Pictures paired with source code
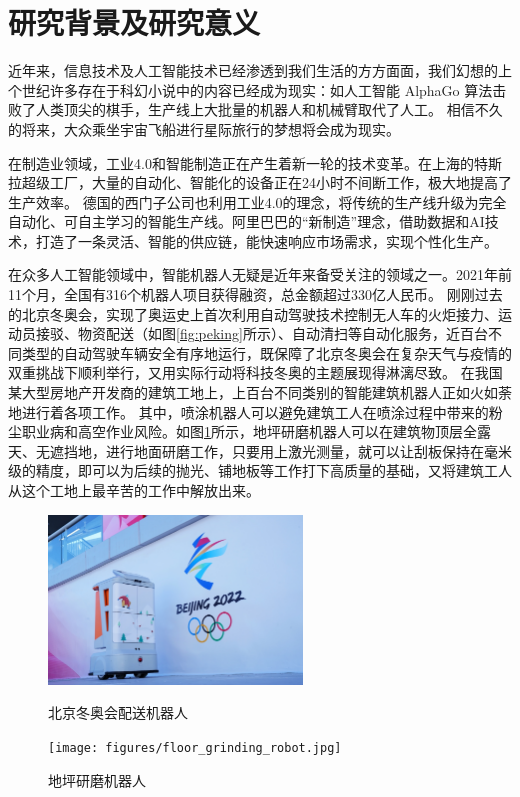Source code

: \section{研究背景及研究意义}
\par 近年来，信息技术及人工智能技术已经渗透到我们生活的方方面面，我们幻想的上个世纪许多存在于科幻小说中的内容已经成为现实：如人工智能 AlphaGo 算法击败了人类顶尖的棋手，生产线上大批量的机器人和机械臂取代了人工。
相信不久的将来，大众乘坐宇宙飞船进行星际旅行的梦想将会成为现实。

\par 在制造业领域，工业4.0和智能制造正在产生着新一轮的技术变革。在上海的特斯拉超级工厂，大量的自动化、智能化的设备正在24小时不间断工作，极大地提高了生产效率。
德国的西门子公司也利用工业4.0的理念，将传统的生产线升级为完全自动化、可自主学习的智能生产线。阿里巴巴的“新制造”理念，借助数据和AI技术，打造了一条灵活、智能的供应链，能快速响应市场需求，实现个性化生产。

\par 在众多人工智能领域中，智能机器人无疑是近年来备受关注的领域之一。2021年前11个月，全国有316个机器人项目获得融资，总金额超过330亿人民币。
刚刚过去的北京冬奥会，实现了奥运史上首次利用自动驾驶技术控制无人车的火炬接力、运动员接驳、物资配送（如图\ref{fig:peking}所示）、自动清扫等自动化服务，近百台不同类型的自动驾驶车辆安全有序地运行，既保障了北京冬奥会在复杂天气与疫情的双重挑战下顺利举行，又用实际行动将科技冬奥的主题展现得淋漓尽致。
在我国某大型房地产开发商的建筑工地上\cite{jiqirenjianzhu_chuangxin,jiqirenjianzhu_hulian}，上百台不同类别的智能建筑机器人正如火如荼地进行着各项工作。
其中，喷涂机器人可以避免建筑工人在喷涂过程中带来的粉尘职业病和高空作业风险。如图\ref{fig:grinding}所示，地坪研磨机器人可以在建筑物顶层全露天、无遮挡地，进行地面研磨工作，只要用上激光测量，就可以让刮板保持在毫米级的精度，即可以为后续的抛光、铺地板等工作打下高质量的基础，又将建筑工人从这个工地上最辛苦的工作中解放出来。

\begin{figure}[htb]
	\centering
	\begin{minipage}[t]{0.45\linewidth}
		\centering
		\includegraphics[height=4.5cm,keepaspectratio]{figures/delivery_robot.jpg}
		\caption{北京冬奥会配送机器人}
		\label{fig:peking}
	\end{minipage}
	\begin{minipage}[t]{0.45\linewidth}
		\centering
		\texttt{[image: figures/floor\_grinding\_robot.jpg]}
		\caption{地坪研磨机器人}
		\label{fig:grinding}
	\end{minipage}
\end{figure}

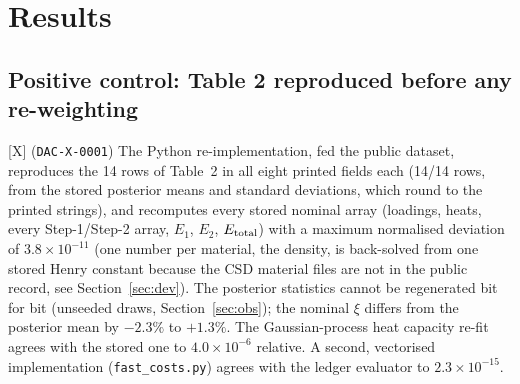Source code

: \documentclass[10pt]{article}
\newcommand{\tier}[1]{\textsf{[#1]}}
\newcommand{\tX}{\tier{X}}
\newcommand{\id}[1]{\texttt{DAC-#1}}
\begin{document}
\section{Results}\label{sec:results}
\subsection{Positive control: Table 2 reproduced before any re-weighting}
\tX{} (\id{X-0001}) The Python re-implementation, fed the public dataset, reproduces the 14 rows of Table~2 in all eight printed fields each (14/14 rows, from the stored posterior means and standard deviations, which round to the printed strings), and recomputes every stored nominal array
(loadings, heats, every Step-1/Step-2 array, $E_1$, $E_2$, $E_{\rm total}$) with a maximum normalised deviation of $3.8\times10^{-11}$ (one number per material, the density, is back-solved from one stored Henry constant because the CSD material files are not in the public record, see Section~\ref{sec:dev}). The posterior statistics cannot be regenerated bit for bit (unseeded draws, Section~\ref{sec:obs}); the nominal $\xi$
differs from the posterior mean by $-2.3\%$ to $+1.3\%$. The Gaussian-process heat capacity re-fit agrees with the stored one to $4.0\times10^{-6}$ relative. A second, vectorised implementation (\texttt{fast\_costs.py}) agrees with the ledger evaluator to $2.3\times10^{-15}$.
\end{document}
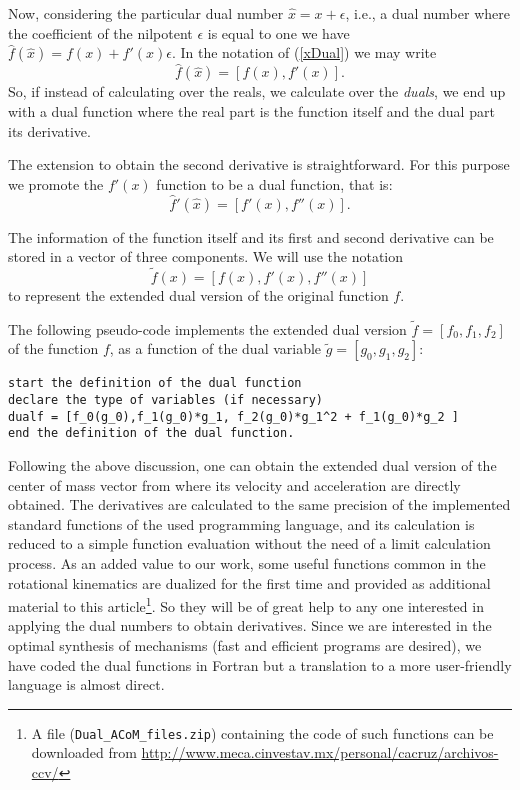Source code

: \documentclass[11pt]{article}
\begin{document}
Now, considering the particular dual number $\hat{x}=x+\epsilon$, i.e., 
a dual number where the coefficient of the nilpotent $\epsilon$ is equal 
to one we have $ \hat{f}(\hat{x}) = f(x) + f'(x) \epsilon.$ In the 
notation of (\ref{xDual}) we may write
\begin{equation} \label{dfv}
\hat{f}(\hat{x}) = \left[ f(x),f'(x) \right].
\end{equation} 
So, if instead of calculating over the reals, we calculate over the 
\textit{duals}, we end up with a dual function where the real part is 
the function itself and the dual part its derivative. 

The extension to obtain the second derivative is straightforward. For 
this purpose we promote the $f'(x)$ function to be a 
dual function, that is:
\begin{equation}
 \hat{f}'(\hat{x})= \left[f'(x),f''(x) \right].
\end{equation}

The information of the function itself and its first and second 
derivative can be stored in a vector of three components.  We will use 
the notation 
\begin{equation}
\tilde{f}(x)=\left[f(x),f'(x),f''(x) \right ]
\end{equation}
to represent the extended dual version of the original function $f$.

The following pseudo-code implements the extended dual 
version $\tilde{f} =[f_0,f_1,f_2]$ of the function $f$, as a function of 
the dual variable $\tilde{g} = [g_0,g_1,g_2]$:

\begin{verbatim}
start the definition of the dual function 
declare the type of variables (if necessary)
dualf = [f_0(g_0),f_1(g_0)*g_1, f_2(g_0)*g_1^2 + f_1(g_0)*g_2 ]
end the definition of the dual function. 
\end{verbatim}
 
Following the above discussion, one can obtain the extended dual version 
of the center of mass vector from where its velocity and acceleration 
are  directly obtained. The derivatives are calculated to the same 
precision of the implemented standard functions of the used programming 
language, and its calculation is reduced to a simple function evaluation 
without the need of a limit calculation process. As an added value to 
our work, some useful functions common in the rotational kinematics are 
dualized for the first time and provided as additional material to this 
article\footnote{A file ({\tt Dual\_ACoM\_files.zip}) containing the 
code of such functions can be downloaded from 
\url{http://www.meca.cinvestav.mx/personal/cacruz/archivos-ccv/} }. 
So they will be of great help to any one interested in applying the dual 
numbers to obtain derivatives. Since we are interested in the optimal 
synthesis of mechanisms (fast and efficient programs are desired), we 
have coded the dual functions in Fortran but a translation to a more 
user-friendly language is almost direct. 
\end{document}
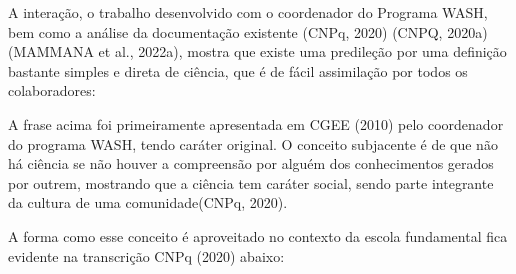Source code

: \documentclass[
12pt,		%
openright,	%
twoside,  %
a4paper,			%
chapter=TITLE,		%
english,			%
french,				%
spanish,			%
brazil				%
]{USPSC-classe/USPSC}
\begin{document}
A intera\c{c}\~ao, o trabalho desenvolvido com o coordenador do Programa WASH, bem como a an\'alise da documenta\c{c}\~ao existente  (CNPq, 2020)  (CNPQ, 2020a)  (MAMMANA et al., 2022a), mostra que existe uma predile\c{c}\~ao por uma defini\c{c}\~ao bastante simples e direta de ci\^encia, que \'e de f\'acil assimila\c{c}\~ao por todos os colaboradores:









\noindent\begin{center}\mbox{\centering{}}\end{center}


A frase acima foi primeiramente apresentada em  CGEE (2010) pelo coordenador do programa WASH, tendo car\'ater original. O conceito subjacente \'e de que \textquotedbl n\~ao h\'a ci\^encia se n\~ao houver a compreens\~ao por algu\'em dos conhecimentos gerados por outrem, mostrando que a ci\^encia tem car\'ater social, sendo parte integrante da cultura de uma comunidade\textquotedbl   (CNPq, 2020).








A forma como esse conceito \'e aproveitado no contexto da escola fundamental fica evidente na transcri\c{c}\~ao  CNPq (2020) abaixo:









\noindent\begin{center}\mbox{\centering{}}\end{center}
\end{document}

▶ **What to produce**
The job here is to retype the data exactly, with no pictures included.

▶ **Reply**
Source code

: \section{研究背景及研究意义}
\par 近年来，信息技术及人工智能技术已经渗透到我们生活的方方面面，我们幻想的上个世纪许多存在于科幻小说中的内容已经成为现实：如人工智能 AlphaGo 算法击败了人类顶尖的棋手，生产线上大批量的机器人和机械臂取代了人工。
相信不久的将来，大众乘坐宇宙飞船进行星际旅行的梦想将会成为现实。

\par 在制造业领域，工业4.0和智能制造正在产生着新一轮的技术变革。在上海的特斯拉超级工厂，大量的自动化、智能化的设备正在24小时不间断工作，极大地提高了生产效率。
德国的西门子公司也利用工业4.0的理念，将传统的生产线升级为完全自动化、可自主学习的智能生产线。阿里巴巴的“新制造”理念，借助数据和AI技术，打造了一条灵活、智能的供应链，能快速响应市场需求，实现个性化生产。

\par 在众多人工智能领域中，智能机器人无疑是近年来备受关注的领域之一。2021年前11个月，全国有316个机器人项目获得融资，总金额超过330亿人民币。
刚刚过去的北京冬奥会，实现了奥运史上首次利用自动驾驶技术控制无人车的火炬接力、运动员接驳、物资配送（如图\ref{fig:peking}所示）、自动清扫等自动化服务，近百台不同类型的自动驾驶车辆安全有序地运行，既保障了北京冬奥会在复杂天气与疫情的双重挑战下顺利举行，又用实际行动将科技冬奥的主题展现得淋漓尽致。
在我国某大型房地产开发商的建筑工地上\cite{jiqirenjianzhu_chuangxin,jiqirenjianzhu_hulian}，上百台不同类别的智能建筑机器人正如火如荼地进行着各项工作。
其中，喷涂机器人可以避免建筑工人在喷涂过程中带来的粉尘职业病和高空作业风险。如图\ref{fig:grinding}所示，地坪研磨机器人可以在建筑物顶层全露天、无遮挡地，进行地面研磨工作，只要用上激光测量，就可以让刮板保持在毫米级的精度，即可以为后续的抛光、铺地板等工作打下高质量的基础，又将建筑工人从这个工地上最辛苦的工作中解放出来。

\begin{figure}[htb]
	\centering
	\begin{minipage}[t]{0.45\linewidth}
		\centering
		\includegraphics[height=4.5cm,keepaspectratio]{figures/delivery_robot.jpg}
		\caption{北京冬奥会配送机器人}
		\label{fig:peking}
	\end{minipage}
	\begin{minipage}[t]{0.45\linewidth}
		\centering
		\texttt{[image: figures/floor\_grinding\_robot.jpg]}
		\caption{地坪研磨机器人}
		\label{fig:grinding}
	\end{minipage}
\end{figure}

Source code

: \documentclass[10pt]{article}
\newcommand{\tier}[1]{\textsf{[#1]}}
\newcommand{\tX}{\tier{X}}
\newcommand{\id}[1]{\texttt{DAC-#1}}
\begin{document}
\section{Results}\label{sec:results}
\subsection{Positive control: Table 2 reproduced before any re-weighting}
\tX{} (\id{X-0001}) The Python re-implementation, fed the public dataset, reproduces the 14 rows of Table~2 in all eight printed fields each (14/14 rows, from the stored posterior means and standard deviations, which round to the printed strings), and recomputes every stored nominal array
(loadings, heats, every Step-1/Step-2 array, $E_1$, $E_2$, $E_{\rm total}$) with a maximum normalised deviation of $3.8\times10^{-11}$ (one number per material, the density, is back-solved from one stored Henry constant because the CSD material files are not in the public record, see Section~\ref{sec:dev}). The posterior statistics cannot be regenerated bit for bit (unseeded draws, Section~\ref{sec:obs}); the nominal $\xi$
differs from the posterior mean by $-2.3\%$ to $+1.3\%$. The Gaussian-process heat capacity re-fit agrees with the stored one to $4.0\times10^{-6}$ relative. A second, vectorised implementation (\texttt{fast\_costs.py}) agrees with the ledger evaluator to $2.3\times10^{-15}$.
\end{document}
Source code

: \documentclass[11pt]{article}
\begin{document}
Now, considering the particular dual number $\hat{x}=x+\epsilon$, i.e., 
a dual number where the coefficient of the nilpotent $\epsilon$ is equal 
to one we have $ \hat{f}(\hat{x}) = f(x) + f'(x) \epsilon.$ In the 
notation of (\ref{xDual}) we may write
\begin{equation} \label{dfv}
\hat{f}(\hat{x}) = \left[ f(x),f'(x) \right].
\end{equation} 
So, if instead of calculating over the reals, we calculate over the 
\textit{duals}, we end up with a dual function where the real part is 
the function itself and the dual part its derivative. 

The extension to obtain the second derivative is straightforward. For 
this purpose we promote the $f'(x)$ function to be a 
dual function, that is:
\begin{equation}
 \hat{f}'(\hat{x})= \left[f'(x),f''(x) \right].
\end{equation}

The information of the function itself and its first and second 
derivative can be stored in a vector of three components.  We will use 
the notation 
\begin{equation}
\tilde{f}(x)=\left[f(x),f'(x),f''(x) \right ]
\end{equation}
to represent the extended dual version of the original function $f$.

The following pseudo-code implements the extended dual 
version $\tilde{f} =[f_0,f_1,f_2]$ of the function $f$, as a function of 
the dual variable $\tilde{g} = [g_0,g_1,g_2]$:

\begin{verbatim}
start the definition of the dual function 
declare the type of variables (if necessary)
dualf = [f_0(g_0),f_1(g_0)*g_1, f_2(g_0)*g_1^2 + f_1(g_0)*g_2 ]
end the definition of the dual function. 
\end{verbatim}
 
Following the above discussion, one can obtain the extended dual version 
of the center of mass vector from where its velocity and acceleration 
are  directly obtained. The derivatives are calculated to the same 
precision of the implemented standard functions of the used programming 
language, and its calculation is reduced to a simple function evaluation 
without the need of a limit calculation process. As an added value to 
our work, some useful functions common in the rotational kinematics are 
dualized for the first time and provided as additional material to this 
article\footnote{A file ({\tt Dual\_ACoM\_files.zip}) containing the 
code of such functions can be downloaded from 
\url{http://www.meca.cinvestav.mx/personal/cacruz/archivos-ccv/} }. 
So they will be of great help to any one interested in applying the dual 
numbers to obtain derivatives. Since we are interested in the optimal 
synthesis of mechanisms (fast and efficient programs are desired), we 
have coded the dual functions in Fortran but a translation to a more 
user-friendly language is almost direct. 
\end{document}
Source code

: \documentclass[
12pt,		%
openright,	%
twoside,  %
a4paper,			%
chapter=TITLE,		%
english,			%
french,				%
spanish,			%
brazil				%
]{USPSC-classe/USPSC}
\begin{document}
A intera\c{c}\~ao, o trabalho desenvolvido com o coordenador do Programa WASH, bem como a an\'alise da documenta\c{c}\~ao existente  (CNPq, 2020)  (CNPQ, 2020a)  (MAMMANA et al., 2022a), mostra que existe uma predile\c{c}\~ao por uma defini\c{c}\~ao bastante simples e direta de ci\^encia, que \'e de f\'acil assimila\c{c}\~ao por todos os colaboradores:









\noindent\begin{center}\mbox{\centering{}}\end{center}


A frase acima foi primeiramente apresentada em  CGEE (2010) pelo coordenador do programa WASH, tendo car\'ater original. O conceito subjacente \'e de que \textquotedbl n\~ao h\'a ci\^encia se n\~ao houver a compreens\~ao por algu\'em dos conhecimentos gerados por outrem, mostrando que a ci\^encia tem car\'ater social, sendo parte integrante da cultura de uma comunidade\textquotedbl   (CNPq, 2020).








A forma como esse conceito \'e aproveitado no contexto da escola fundamental fica evidente na transcri\c{c}\~ao  CNPq (2020) abaixo:









\noindent\begin{center}\mbox{\centering{}}\end{center}
\end{document}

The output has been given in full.